── MATERIAL FOR THE TASK
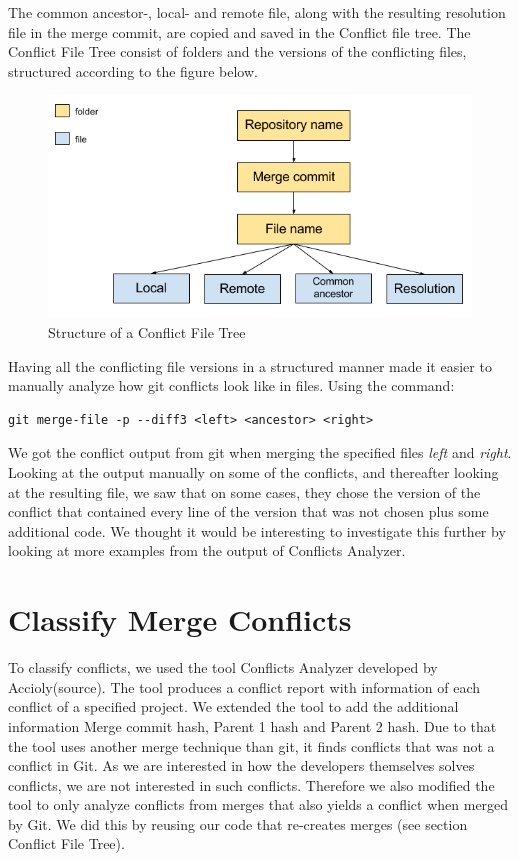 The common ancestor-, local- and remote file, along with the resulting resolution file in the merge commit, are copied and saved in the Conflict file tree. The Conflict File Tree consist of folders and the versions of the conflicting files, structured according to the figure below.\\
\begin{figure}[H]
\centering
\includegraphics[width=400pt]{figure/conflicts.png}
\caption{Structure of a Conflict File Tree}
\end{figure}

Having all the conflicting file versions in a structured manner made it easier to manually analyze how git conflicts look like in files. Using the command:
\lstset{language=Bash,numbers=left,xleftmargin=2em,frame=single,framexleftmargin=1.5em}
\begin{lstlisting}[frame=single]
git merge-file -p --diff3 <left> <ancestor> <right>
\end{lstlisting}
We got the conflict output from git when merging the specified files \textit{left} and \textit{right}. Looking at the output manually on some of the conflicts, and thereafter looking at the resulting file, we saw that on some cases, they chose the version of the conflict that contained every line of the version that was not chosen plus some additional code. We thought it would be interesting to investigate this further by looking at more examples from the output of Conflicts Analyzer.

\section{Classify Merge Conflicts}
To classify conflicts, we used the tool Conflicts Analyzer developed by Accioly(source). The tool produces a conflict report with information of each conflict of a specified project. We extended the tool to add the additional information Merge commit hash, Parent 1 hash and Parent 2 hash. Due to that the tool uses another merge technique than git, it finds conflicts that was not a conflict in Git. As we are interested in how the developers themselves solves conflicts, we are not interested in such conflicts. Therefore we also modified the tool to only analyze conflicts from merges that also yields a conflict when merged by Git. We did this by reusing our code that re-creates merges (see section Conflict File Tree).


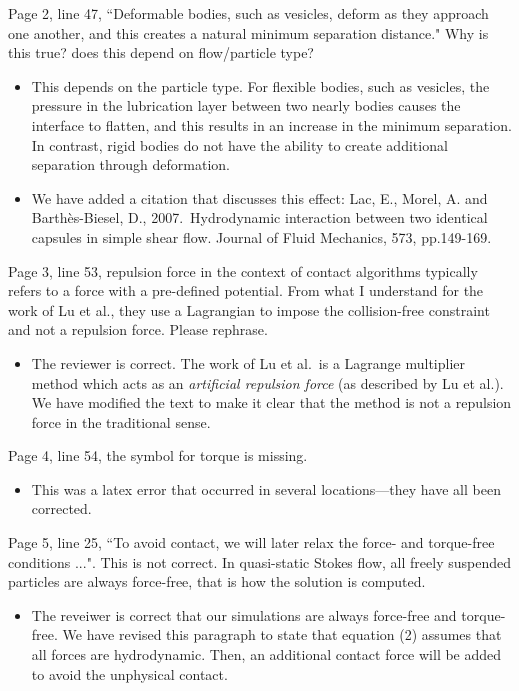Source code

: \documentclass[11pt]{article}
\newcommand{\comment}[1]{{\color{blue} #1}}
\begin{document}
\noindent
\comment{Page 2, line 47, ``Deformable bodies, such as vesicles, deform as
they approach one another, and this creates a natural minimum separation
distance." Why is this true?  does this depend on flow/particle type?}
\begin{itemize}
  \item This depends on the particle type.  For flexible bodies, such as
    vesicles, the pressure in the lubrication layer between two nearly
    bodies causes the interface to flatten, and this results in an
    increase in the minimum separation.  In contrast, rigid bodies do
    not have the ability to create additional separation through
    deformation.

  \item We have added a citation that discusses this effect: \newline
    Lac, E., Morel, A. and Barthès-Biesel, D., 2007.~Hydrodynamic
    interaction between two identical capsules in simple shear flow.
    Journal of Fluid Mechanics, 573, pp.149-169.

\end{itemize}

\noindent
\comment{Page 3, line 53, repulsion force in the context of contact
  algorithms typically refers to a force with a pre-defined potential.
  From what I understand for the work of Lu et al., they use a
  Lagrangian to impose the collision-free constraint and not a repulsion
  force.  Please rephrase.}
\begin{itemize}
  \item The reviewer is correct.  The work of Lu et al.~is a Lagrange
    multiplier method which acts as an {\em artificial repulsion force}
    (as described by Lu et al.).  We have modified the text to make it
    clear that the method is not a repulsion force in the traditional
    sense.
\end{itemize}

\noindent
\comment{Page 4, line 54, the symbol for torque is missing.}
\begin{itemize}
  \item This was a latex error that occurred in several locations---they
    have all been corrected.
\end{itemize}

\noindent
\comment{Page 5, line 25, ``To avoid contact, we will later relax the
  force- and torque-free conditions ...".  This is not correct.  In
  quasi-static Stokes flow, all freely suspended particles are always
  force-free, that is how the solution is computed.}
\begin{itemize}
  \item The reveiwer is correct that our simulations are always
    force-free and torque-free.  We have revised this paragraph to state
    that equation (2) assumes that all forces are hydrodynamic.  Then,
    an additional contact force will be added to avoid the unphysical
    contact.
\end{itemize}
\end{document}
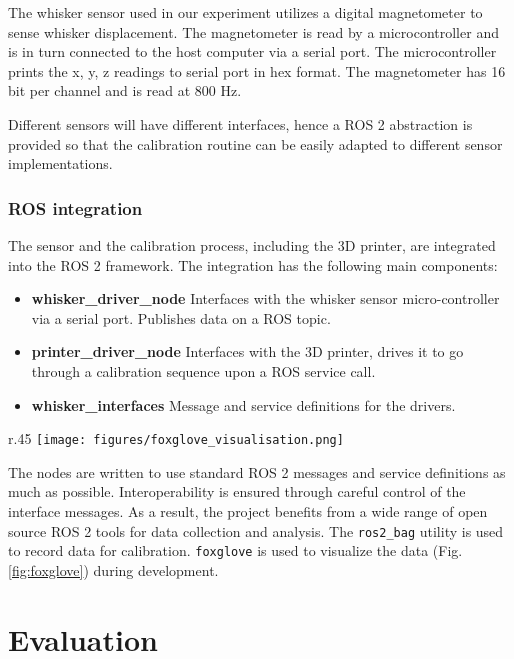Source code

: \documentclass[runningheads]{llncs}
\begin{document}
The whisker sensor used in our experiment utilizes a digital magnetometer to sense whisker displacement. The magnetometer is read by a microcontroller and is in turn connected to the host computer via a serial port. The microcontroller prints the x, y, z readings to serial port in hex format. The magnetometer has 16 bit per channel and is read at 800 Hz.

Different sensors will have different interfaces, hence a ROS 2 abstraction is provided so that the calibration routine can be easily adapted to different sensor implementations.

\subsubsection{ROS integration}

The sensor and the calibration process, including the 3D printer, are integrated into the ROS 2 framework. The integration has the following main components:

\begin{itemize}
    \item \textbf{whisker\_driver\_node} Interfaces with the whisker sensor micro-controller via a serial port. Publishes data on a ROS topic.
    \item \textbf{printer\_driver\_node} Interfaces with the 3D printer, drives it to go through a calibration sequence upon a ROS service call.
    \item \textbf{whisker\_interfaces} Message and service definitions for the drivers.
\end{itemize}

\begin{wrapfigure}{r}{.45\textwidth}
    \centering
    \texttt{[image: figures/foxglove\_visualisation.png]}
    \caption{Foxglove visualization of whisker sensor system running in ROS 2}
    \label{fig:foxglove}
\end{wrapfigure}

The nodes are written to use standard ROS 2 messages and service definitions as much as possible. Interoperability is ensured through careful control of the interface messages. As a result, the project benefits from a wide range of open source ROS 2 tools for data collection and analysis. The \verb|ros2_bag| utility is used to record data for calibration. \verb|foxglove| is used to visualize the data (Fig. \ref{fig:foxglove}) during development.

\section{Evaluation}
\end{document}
────
_WORK ITEM:_
Nothing but a number should be given: the count of lines above that hold "avoid".

_TASK RESPONSE:_
2